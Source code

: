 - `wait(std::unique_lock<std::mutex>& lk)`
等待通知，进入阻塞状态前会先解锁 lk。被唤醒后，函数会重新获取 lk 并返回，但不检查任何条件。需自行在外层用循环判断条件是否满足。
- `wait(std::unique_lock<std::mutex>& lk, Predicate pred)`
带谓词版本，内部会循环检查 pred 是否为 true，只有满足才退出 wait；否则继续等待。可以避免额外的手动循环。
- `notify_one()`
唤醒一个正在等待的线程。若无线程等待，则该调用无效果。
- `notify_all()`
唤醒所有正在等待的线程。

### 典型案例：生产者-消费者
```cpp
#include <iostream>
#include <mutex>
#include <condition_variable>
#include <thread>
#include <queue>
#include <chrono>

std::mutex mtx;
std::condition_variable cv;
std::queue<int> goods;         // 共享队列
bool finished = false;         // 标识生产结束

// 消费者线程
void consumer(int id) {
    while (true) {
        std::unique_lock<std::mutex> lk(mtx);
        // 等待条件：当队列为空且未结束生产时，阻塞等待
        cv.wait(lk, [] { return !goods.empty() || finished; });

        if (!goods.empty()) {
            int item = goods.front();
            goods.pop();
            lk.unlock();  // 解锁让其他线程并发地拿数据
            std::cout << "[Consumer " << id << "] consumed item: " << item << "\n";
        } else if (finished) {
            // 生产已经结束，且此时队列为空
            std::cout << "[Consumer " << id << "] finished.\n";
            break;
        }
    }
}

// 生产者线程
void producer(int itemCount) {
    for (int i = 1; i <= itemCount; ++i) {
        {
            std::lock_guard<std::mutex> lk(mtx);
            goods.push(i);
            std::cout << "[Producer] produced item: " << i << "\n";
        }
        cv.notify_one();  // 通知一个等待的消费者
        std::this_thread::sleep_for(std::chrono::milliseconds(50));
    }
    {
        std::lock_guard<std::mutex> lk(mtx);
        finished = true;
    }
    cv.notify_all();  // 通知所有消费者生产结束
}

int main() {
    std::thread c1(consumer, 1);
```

* **DESCRIPTION OF THE TASK**
Copy every line above once more, precisely as it reads.

* **RESPONSE AREA**
Source code

: - `wait(std::unique_lock<std::mutex>& lk)`
等待通知，进入阻塞状态前会先解锁 lk。被唤醒后，函数会重新获取 lk 并返回，但不检查任何条件。需自行在外层用循环判断条件是否满足。
- `wait(std::unique_lock<std::mutex>& lk, Predicate pred)`
带谓词版本，内部会循环检查 pred 是否为 true，只有满足才退出 wait；否则继续等待。可以避免额外的手动循环。
- `notify_one()`
唤醒一个正在等待的线程。若无线程等待，则该调用无效果。
- `notify_all()`
唤醒所有正在等待的线程。

### 典型案例：生产者-消费者
```cpp
#include <iostream>
#include <mutex>
#include <condition_variable>
#include <thread>
#include <queue>
#include <chrono>

std::mutex mtx;
std::condition_variable cv;
std::queue<int> goods;         // 共享队列
bool finished = false;         // 标识生产结束

// 消费者线程
void consumer(int id) {
    while (true) {
        std::unique_lock<std::mutex> lk(mtx);
        // 等待条件：当队列为空且未结束生产时，阻塞等待
        cv.wait(lk, [] { return !goods.empty() || finished; });

        if (!goods.empty()) {
            int item = goods.front();
            goods.pop();
            lk.unlock();  // 解锁让其他线程并发地拿数据
            std::cout << "[Consumer " << id << "] consumed item: " << item << "\n";
        } else if (finished) {
            // 生产已经结束，且此时队列为空
            std::cout << "[Consumer " << id << "] finished.\n";
            break;
        }
    }
}

// 生产者线程
void producer(int itemCount) {
    for (int i = 1; i <= itemCount; ++i) {
        {
            std::lock_guard<std::mutex> lk(mtx);
            goods.push(i);
            std::cout << "[Producer] produced item: " << i << "\n";
        }
        cv.notify_one();  // 通知一个等待的消费者
        std::this_thread::sleep_for(std::chrono::milliseconds(50));
    }
    {
        std::lock_guard<std::mutex> lk(mtx);
        finished = true;
    }
    cv.notify_all();  // 通知所有消费者生产结束
}

int main() {
    std::thread c1(consumer, 1);
```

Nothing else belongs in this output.